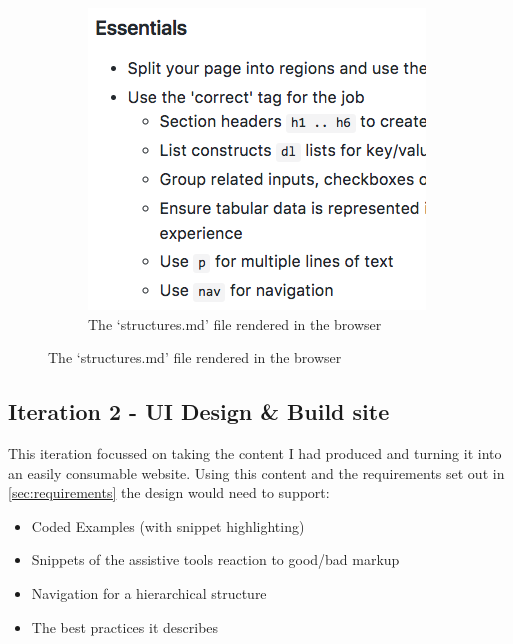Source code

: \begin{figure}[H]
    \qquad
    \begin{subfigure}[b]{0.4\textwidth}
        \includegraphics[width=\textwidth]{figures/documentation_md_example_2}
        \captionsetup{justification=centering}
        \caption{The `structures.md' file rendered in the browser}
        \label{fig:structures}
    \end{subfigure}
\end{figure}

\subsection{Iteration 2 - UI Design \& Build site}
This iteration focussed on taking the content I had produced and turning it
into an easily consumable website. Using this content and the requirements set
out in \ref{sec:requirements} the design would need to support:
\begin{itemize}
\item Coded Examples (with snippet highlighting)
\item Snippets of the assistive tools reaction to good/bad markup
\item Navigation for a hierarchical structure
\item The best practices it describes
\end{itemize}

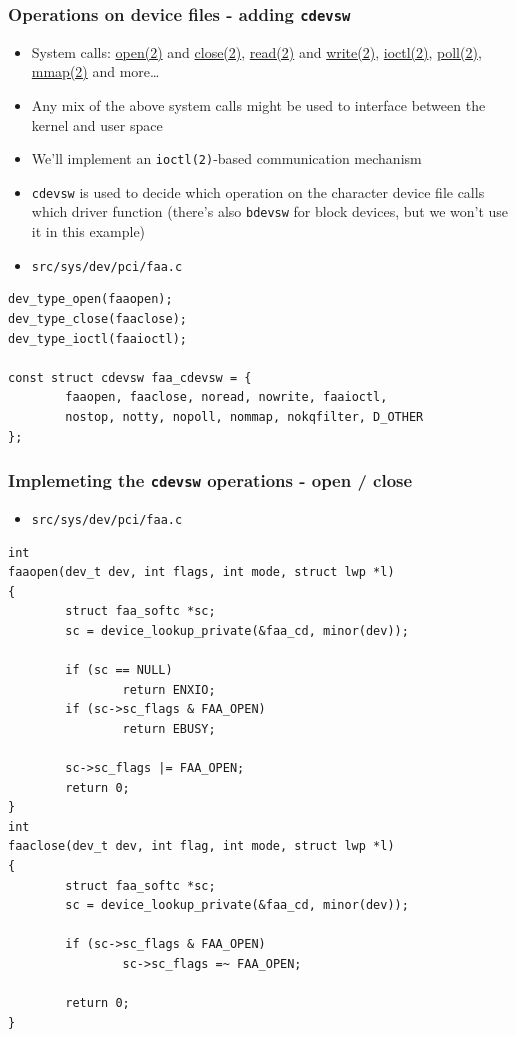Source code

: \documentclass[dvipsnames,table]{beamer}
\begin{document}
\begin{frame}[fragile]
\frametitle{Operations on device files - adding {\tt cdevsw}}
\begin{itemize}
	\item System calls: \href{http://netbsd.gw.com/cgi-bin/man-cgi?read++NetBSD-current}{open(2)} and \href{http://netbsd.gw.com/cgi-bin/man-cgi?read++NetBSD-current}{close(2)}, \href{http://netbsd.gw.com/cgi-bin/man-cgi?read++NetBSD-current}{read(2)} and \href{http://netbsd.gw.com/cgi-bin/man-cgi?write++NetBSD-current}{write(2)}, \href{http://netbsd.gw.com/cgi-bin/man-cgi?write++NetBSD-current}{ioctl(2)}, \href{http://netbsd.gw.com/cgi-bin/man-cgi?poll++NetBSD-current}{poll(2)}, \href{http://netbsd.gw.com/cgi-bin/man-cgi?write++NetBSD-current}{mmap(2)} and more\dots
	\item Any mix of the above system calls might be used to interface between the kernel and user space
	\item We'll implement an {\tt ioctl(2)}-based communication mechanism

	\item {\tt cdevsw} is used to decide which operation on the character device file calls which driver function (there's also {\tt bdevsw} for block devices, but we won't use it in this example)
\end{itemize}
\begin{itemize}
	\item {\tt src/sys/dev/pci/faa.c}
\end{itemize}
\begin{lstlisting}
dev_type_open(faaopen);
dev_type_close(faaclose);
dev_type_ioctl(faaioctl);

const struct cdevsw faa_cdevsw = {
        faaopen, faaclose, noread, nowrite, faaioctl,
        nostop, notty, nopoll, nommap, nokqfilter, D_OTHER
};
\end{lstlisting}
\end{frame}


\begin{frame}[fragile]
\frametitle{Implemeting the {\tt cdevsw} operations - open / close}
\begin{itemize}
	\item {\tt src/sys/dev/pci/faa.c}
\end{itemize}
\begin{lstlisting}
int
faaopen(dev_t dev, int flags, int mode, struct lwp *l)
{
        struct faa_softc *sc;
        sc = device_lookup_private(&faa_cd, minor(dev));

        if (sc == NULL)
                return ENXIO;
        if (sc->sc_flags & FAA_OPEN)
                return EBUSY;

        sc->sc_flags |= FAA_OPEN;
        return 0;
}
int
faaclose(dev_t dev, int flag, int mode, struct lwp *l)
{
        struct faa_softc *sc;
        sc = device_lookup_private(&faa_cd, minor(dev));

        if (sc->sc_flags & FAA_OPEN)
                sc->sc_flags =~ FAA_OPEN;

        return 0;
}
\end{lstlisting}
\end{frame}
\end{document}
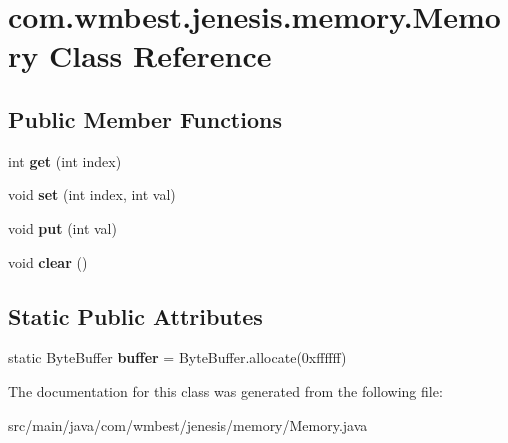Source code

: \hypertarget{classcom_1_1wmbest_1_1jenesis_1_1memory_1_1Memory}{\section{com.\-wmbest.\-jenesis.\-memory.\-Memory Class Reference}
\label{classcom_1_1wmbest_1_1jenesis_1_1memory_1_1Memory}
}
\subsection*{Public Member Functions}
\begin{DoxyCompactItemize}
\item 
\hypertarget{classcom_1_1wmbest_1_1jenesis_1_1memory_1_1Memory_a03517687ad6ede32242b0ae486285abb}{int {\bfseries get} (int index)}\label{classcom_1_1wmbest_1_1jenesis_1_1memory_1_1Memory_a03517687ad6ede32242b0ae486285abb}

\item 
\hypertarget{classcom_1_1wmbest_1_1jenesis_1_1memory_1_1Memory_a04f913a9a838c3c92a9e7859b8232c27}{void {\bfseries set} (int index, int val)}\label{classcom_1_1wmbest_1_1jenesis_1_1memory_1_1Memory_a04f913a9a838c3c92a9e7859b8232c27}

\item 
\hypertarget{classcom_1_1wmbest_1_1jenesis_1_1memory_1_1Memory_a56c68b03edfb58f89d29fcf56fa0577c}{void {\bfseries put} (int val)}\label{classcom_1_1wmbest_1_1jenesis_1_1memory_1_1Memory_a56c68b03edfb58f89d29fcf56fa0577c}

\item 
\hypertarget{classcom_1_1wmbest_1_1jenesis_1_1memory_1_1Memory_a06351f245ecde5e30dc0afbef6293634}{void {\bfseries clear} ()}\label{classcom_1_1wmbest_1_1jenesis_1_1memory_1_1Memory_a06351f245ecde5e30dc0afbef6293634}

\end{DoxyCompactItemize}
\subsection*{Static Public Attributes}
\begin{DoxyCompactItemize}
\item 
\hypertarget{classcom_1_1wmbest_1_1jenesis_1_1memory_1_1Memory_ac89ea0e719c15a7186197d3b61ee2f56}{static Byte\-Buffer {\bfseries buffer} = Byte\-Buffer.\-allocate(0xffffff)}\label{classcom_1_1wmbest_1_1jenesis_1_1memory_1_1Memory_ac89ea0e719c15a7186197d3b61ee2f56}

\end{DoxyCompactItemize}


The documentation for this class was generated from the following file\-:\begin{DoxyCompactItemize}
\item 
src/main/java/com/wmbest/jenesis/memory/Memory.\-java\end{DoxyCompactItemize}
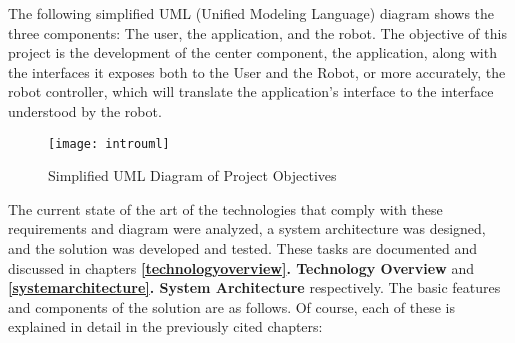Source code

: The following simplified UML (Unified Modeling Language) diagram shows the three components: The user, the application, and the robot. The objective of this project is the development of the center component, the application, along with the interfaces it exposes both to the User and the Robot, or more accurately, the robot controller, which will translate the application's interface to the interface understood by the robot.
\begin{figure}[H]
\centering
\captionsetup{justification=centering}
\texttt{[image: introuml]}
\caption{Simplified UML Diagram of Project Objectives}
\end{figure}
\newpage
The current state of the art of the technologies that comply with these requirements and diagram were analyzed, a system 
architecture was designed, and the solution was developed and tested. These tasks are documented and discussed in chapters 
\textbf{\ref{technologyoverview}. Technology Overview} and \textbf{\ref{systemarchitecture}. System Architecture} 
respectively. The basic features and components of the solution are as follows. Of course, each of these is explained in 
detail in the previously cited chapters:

▬▬▬

EXERCISE AIM :: Give the material above again exactly as it stands, minus any images.

EXERCISE OUTPUT ::
Source code

: \begin{figure}[H]
    \qquad
    \begin{subfigure}[b]{0.4\textwidth}
        \includegraphics[width=\textwidth]{figures/documentation_md_example_2}
        \captionsetup{justification=centering}
        \caption{The `structures.md' file rendered in the browser}
        \label{fig:structures}
    \end{subfigure}
\end{figure}

\subsection{Iteration 2 - UI Design \& Build site}
This iteration focussed on taking the content I had produced and turning it
into an easily consumable website. Using this content and the requirements set
out in \ref{sec:requirements} the design would need to support:
\begin{itemize}
\item Coded Examples (with snippet highlighting)
\item Snippets of the assistive tools reaction to good/bad markup
\item Navigation for a hierarchical structure
\item The best practices it describes
\end{itemize}

Source code

: \documentclass[dvipsnames,table]{beamer}
\begin{document}
\begin{frame}[fragile]
\frametitle{Operations on device files - adding {\tt cdevsw}}
\begin{itemize}
	\item System calls: \href{http://netbsd.gw.com/cgi-bin/man-cgi?read++NetBSD-current}{open(2)} and \href{http://netbsd.gw.com/cgi-bin/man-cgi?read++NetBSD-current}{close(2)}, \href{http://netbsd.gw.com/cgi-bin/man-cgi?read++NetBSD-current}{read(2)} and \href{http://netbsd.gw.com/cgi-bin/man-cgi?write++NetBSD-current}{write(2)}, \href{http://netbsd.gw.com/cgi-bin/man-cgi?write++NetBSD-current}{ioctl(2)}, \href{http://netbsd.gw.com/cgi-bin/man-cgi?poll++NetBSD-current}{poll(2)}, \href{http://netbsd.gw.com/cgi-bin/man-cgi?write++NetBSD-current}{mmap(2)} and more\dots
	\item Any mix of the above system calls might be used to interface between the kernel and user space
	\item We'll implement an {\tt ioctl(2)}-based communication mechanism

	\item {\tt cdevsw} is used to decide which operation on the character device file calls which driver function (there's also {\tt bdevsw} for block devices, but we won't use it in this example)
\end{itemize}
\begin{itemize}
	\item {\tt src/sys/dev/pci/faa.c}
\end{itemize}
\begin{lstlisting}
dev_type_open(faaopen);
dev_type_close(faaclose);
dev_type_ioctl(faaioctl);

const struct cdevsw faa_cdevsw = {
        faaopen, faaclose, noread, nowrite, faaioctl,
        nostop, notty, nopoll, nommap, nokqfilter, D_OTHER
};
\end{lstlisting}
\end{frame}


\begin{frame}[fragile]
\frametitle{Implemeting the {\tt cdevsw} operations - open / close}
\begin{itemize}
	\item {\tt src/sys/dev/pci/faa.c}
\end{itemize}
\begin{lstlisting}
int
faaopen(dev_t dev, int flags, int mode, struct lwp *l)
{
        struct faa_softc *sc;
        sc = device_lookup_private(&faa_cd, minor(dev));

        if (sc == NULL)
                return ENXIO;
        if (sc->sc_flags & FAA_OPEN)
                return EBUSY;

        sc->sc_flags |= FAA_OPEN;
        return 0;
}
int
faaclose(dev_t dev, int flag, int mode, struct lwp *l)
{
        struct faa_softc *sc;
        sc = device_lookup_private(&faa_cd, minor(dev));

        if (sc->sc_flags & FAA_OPEN)
                sc->sc_flags =~ FAA_OPEN;

        return 0;
}
\end{lstlisting}
\end{frame}
\end{document}
Source code

: \hypertarget{classcom_1_1wmbest_1_1jenesis_1_1memory_1_1Memory}{\section{com.\-wmbest.\-jenesis.\-memory.\-Memory Class Reference}
\label{classcom_1_1wmbest_1_1jenesis_1_1memory_1_1Memory}
}
\subsection*{Public Member Functions}
\begin{DoxyCompactItemize}
\item 
\hypertarget{classcom_1_1wmbest_1_1jenesis_1_1memory_1_1Memory_a03517687ad6ede32242b0ae486285abb}{int {\bfseries get} (int index)}\label{classcom_1_1wmbest_1_1jenesis_1_1memory_1_1Memory_a03517687ad6ede32242b0ae486285abb}

\item 
\hypertarget{classcom_1_1wmbest_1_1jenesis_1_1memory_1_1Memory_a04f913a9a838c3c92a9e7859b8232c27}{void {\bfseries set} (int index, int val)}\label{classcom_1_1wmbest_1_1jenesis_1_1memory_1_1Memory_a04f913a9a838c3c92a9e7859b8232c27}

\item 
\hypertarget{classcom_1_1wmbest_1_1jenesis_1_1memory_1_1Memory_a56c68b03edfb58f89d29fcf56fa0577c}{void {\bfseries put} (int val)}\label{classcom_1_1wmbest_1_1jenesis_1_1memory_1_1Memory_a56c68b03edfb58f89d29fcf56fa0577c}

\item 
\hypertarget{classcom_1_1wmbest_1_1jenesis_1_1memory_1_1Memory_a06351f245ecde5e30dc0afbef6293634}{void {\bfseries clear} ()}\label{classcom_1_1wmbest_1_1jenesis_1_1memory_1_1Memory_a06351f245ecde5e30dc0afbef6293634}

\end{DoxyCompactItemize}
\subsection*{Static Public Attributes}
\begin{DoxyCompactItemize}
\item 
\hypertarget{classcom_1_1wmbest_1_1jenesis_1_1memory_1_1Memory_ac89ea0e719c15a7186197d3b61ee2f56}{static Byte\-Buffer {\bfseries buffer} = Byte\-Buffer.\-allocate(0xffffff)}\label{classcom_1_1wmbest_1_1jenesis_1_1memory_1_1Memory_ac89ea0e719c15a7186197d3b61ee2f56}

\end{DoxyCompactItemize}


The documentation for this class was generated from the following file\-:\begin{DoxyCompactItemize}
\item 
src/main/java/com/wmbest/jenesis/memory/Memory.\-java\end{DoxyCompactItemize}
Source code

: The following simplified UML (Unified Modeling Language) diagram shows the three components: The user, the application, and the robot. The objective of this project is the development of the center component, the application, along with the interfaces it exposes both to the User and the Robot, or more accurately, the robot controller, which will translate the application's interface to the interface understood by the robot.
\begin{figure}[H]
\centering
\captionsetup{justification=centering}
\texttt{[image: introuml]}
\caption{Simplified UML Diagram of Project Objectives}
\end{figure}
\newpage
The current state of the art of the technologies that comply with these requirements and diagram were analyzed, a system 
architecture was designed, and the solution was developed and tested. These tasks are documented and discussed in chapters 
\textbf{\ref{technologyoverview}. Technology Overview} and \textbf{\ref{systemarchitecture}. System Architecture} 
respectively. The basic features and components of the solution are as follows. Of course, each of these is explained in 
detail in the previously cited chapters:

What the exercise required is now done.